We needn’t condone the decisions of those few who allow their pain to turn to hate and inflict violence on others. But neither should we mock those in pain, those who lack the social skills to form friendships or relationships or those who are isolated from or even bullied by mainstream society. Politicians on both the left and right talk a big game about mental health reform when it suits them, but nothing much ever changes. Those suffering are left mainly on their own, unless they have excellent insurance.
The Joker exposes this societal indifference and suggests that, even if evil people bear the ultimate responsibility for their choices, societal elites also deserve some blame for doing next to nothing to help those who are struggling. The right have been criticized for this for decades, but all the tittering about incels, toxic masculinity and other unhelpful concepts on the part of the far left is only increasing hate, rather than helping us develop a sense of shared community.
The Joker is a morally nuanced story that calls upon us to understand how the protagonist came to be who he is, and how society contributed to that transformation. Dan Brooks rightly notes that the critics’ hand-wringing over the film’s impact on the masses (an impact to which the critics themselves are apparently morally immune) is a kind of condescension: “Critics, after all, are the ones warning us that millions of undersexed morons are about to watch a movie they won’t understand.
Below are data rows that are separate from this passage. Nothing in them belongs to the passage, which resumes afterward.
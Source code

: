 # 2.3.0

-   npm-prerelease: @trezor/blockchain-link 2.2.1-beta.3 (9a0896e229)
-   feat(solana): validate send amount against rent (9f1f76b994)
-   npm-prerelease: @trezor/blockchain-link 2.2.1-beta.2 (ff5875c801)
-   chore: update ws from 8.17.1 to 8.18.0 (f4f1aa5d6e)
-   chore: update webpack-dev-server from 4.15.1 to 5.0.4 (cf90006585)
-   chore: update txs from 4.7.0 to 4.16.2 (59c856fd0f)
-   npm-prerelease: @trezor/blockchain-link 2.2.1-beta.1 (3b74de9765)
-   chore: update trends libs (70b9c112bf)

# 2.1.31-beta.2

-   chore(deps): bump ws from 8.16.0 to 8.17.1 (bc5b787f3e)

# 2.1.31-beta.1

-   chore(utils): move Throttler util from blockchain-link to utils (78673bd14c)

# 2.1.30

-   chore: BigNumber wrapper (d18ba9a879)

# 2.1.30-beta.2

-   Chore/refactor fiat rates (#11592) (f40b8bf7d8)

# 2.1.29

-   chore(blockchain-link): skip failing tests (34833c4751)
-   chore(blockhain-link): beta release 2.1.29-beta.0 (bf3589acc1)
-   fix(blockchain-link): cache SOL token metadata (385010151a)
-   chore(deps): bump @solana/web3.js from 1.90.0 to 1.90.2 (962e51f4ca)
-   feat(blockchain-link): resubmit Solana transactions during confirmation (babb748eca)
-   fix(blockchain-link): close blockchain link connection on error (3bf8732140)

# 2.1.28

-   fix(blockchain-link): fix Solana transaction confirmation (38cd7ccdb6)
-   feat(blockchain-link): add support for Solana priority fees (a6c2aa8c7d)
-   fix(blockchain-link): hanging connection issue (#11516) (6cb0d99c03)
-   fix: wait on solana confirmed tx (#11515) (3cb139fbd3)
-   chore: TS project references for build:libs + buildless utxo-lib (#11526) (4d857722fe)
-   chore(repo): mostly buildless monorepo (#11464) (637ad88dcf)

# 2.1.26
And it’s critics telling us, in a tone of concern for their fellow man, that these losers are total misanthropes.” This kind of movie criticism isn’t much better than Robert DeNiro’s cruel mockery of Arthur Fleck’s failed attempts at stand-up comedy.
Director Todd Phillips has speculated about the controversy surrounding the film: “I think it’s because outrage is a commodity, I think it’s something that has been a commodity for a while … What’s outstanding to me in this discourse in this movie is how easily the far left can sound like the far right when it suits their agenda.” The movie subtly holds both far left and right accountable for the hatefulness of their messaging, which increases the sum total of anger in the world.
The Joker isn’t going to cause violence in real life. But the attitude of elites on both left and right continues to leave too many suffering people to fend for themselves. We’ve lost our capacity for compassion. Too often, we look for ways to be virtuous at others’ expense. We should never condone violence. But The Joker suggests that we could do a better job of identifying people before they reach that point and getting them effective, evidence-based help. That would take determined effort on our part and tax money. So perhaps—like too many characters in the film—we’ll find it easier to simply point and laugh.